___ Input data ___
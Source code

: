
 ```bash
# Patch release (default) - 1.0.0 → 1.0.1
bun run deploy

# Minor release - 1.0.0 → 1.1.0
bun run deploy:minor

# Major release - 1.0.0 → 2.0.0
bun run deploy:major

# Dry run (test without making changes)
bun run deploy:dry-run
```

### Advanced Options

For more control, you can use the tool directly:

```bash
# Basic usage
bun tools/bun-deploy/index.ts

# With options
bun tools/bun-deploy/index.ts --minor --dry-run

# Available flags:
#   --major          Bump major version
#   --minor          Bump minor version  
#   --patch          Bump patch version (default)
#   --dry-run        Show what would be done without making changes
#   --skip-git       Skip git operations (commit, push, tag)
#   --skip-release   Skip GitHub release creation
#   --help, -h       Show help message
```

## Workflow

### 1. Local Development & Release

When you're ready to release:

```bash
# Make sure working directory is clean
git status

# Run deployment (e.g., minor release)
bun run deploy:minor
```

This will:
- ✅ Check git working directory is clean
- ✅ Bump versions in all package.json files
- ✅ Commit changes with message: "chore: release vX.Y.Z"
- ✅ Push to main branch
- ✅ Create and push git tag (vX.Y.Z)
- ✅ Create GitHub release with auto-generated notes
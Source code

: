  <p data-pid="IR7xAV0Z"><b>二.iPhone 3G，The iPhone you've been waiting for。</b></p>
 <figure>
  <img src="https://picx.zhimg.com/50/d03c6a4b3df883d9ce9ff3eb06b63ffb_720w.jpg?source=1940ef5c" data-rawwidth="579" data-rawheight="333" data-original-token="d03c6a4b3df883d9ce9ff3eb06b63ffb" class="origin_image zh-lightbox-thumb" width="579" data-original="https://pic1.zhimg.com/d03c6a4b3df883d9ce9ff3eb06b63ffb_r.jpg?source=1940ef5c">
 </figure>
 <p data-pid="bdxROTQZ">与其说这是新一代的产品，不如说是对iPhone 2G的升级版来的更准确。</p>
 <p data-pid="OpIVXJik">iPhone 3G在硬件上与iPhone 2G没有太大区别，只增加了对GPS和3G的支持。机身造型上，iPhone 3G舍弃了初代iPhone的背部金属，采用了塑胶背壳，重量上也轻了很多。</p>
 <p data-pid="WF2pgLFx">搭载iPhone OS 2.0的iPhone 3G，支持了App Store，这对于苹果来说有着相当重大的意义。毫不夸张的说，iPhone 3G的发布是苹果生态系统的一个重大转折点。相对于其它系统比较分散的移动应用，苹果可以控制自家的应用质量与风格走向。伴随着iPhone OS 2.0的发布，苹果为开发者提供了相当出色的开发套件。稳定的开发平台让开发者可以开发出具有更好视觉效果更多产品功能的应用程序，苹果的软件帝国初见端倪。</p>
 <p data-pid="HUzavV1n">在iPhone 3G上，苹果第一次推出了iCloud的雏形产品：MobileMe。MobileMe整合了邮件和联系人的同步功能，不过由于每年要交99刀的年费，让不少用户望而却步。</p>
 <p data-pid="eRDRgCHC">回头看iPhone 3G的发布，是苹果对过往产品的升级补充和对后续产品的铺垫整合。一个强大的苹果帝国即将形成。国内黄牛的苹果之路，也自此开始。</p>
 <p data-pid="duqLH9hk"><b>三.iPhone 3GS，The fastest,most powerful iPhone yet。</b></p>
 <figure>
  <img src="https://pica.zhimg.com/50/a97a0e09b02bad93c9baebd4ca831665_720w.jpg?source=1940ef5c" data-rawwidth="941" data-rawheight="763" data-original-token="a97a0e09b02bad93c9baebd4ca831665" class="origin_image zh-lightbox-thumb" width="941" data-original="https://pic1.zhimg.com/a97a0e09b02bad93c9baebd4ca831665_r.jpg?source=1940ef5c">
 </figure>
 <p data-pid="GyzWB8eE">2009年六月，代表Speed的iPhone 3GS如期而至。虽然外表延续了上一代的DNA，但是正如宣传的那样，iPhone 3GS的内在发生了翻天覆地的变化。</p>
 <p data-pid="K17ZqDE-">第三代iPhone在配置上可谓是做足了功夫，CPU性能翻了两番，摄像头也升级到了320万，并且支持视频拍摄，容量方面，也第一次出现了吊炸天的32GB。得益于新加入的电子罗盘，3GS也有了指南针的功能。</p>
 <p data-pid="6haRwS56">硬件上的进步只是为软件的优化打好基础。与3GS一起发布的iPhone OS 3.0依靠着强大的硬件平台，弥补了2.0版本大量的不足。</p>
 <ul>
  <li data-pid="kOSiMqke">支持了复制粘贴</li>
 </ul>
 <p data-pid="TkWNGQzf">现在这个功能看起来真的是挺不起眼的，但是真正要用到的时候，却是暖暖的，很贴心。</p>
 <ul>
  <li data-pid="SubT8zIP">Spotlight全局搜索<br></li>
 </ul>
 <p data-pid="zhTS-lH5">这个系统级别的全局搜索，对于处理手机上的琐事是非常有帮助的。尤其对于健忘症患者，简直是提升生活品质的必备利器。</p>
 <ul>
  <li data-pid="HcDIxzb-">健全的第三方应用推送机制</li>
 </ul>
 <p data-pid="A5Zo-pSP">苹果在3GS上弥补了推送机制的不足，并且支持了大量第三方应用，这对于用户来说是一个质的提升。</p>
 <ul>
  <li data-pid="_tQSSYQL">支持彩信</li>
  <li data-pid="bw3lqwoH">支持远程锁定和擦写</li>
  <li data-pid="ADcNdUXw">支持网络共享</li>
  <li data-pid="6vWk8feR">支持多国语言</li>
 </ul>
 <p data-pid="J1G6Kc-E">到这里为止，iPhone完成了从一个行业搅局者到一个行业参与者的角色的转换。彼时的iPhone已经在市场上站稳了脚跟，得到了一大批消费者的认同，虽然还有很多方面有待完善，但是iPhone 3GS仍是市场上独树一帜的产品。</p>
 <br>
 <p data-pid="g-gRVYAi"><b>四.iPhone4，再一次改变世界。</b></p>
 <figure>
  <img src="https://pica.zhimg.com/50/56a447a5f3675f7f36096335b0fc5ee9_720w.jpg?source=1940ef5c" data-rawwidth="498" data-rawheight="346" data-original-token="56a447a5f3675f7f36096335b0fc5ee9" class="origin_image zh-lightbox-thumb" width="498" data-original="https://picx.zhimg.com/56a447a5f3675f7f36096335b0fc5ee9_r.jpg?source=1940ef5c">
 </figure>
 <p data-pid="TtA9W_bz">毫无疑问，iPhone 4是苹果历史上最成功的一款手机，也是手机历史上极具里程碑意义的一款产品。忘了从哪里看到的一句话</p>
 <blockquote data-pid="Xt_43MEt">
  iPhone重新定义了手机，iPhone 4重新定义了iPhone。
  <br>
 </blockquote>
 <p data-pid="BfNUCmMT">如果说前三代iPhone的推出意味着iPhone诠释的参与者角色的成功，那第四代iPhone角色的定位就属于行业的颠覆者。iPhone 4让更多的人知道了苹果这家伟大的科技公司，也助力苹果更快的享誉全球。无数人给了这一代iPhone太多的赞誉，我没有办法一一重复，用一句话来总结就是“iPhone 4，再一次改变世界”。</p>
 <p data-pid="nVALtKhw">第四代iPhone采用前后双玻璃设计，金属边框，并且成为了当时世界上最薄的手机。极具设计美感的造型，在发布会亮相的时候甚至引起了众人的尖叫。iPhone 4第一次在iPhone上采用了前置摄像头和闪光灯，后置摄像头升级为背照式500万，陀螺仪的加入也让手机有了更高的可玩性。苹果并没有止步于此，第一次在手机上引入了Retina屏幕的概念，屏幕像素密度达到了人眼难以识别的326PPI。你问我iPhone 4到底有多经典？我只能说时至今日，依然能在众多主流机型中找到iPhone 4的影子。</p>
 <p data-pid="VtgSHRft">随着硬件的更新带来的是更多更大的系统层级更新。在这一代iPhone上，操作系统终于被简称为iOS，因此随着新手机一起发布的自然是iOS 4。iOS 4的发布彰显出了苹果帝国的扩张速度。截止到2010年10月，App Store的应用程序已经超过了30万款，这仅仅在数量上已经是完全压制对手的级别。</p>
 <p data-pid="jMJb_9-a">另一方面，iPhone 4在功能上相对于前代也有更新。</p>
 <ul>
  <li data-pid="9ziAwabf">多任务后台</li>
___
__About this task__. From the records above, copy every line that holds the word "blockquote".

__Answer space__.
 <blockquote data-pid="Xt_43MEt">
 </blockquote>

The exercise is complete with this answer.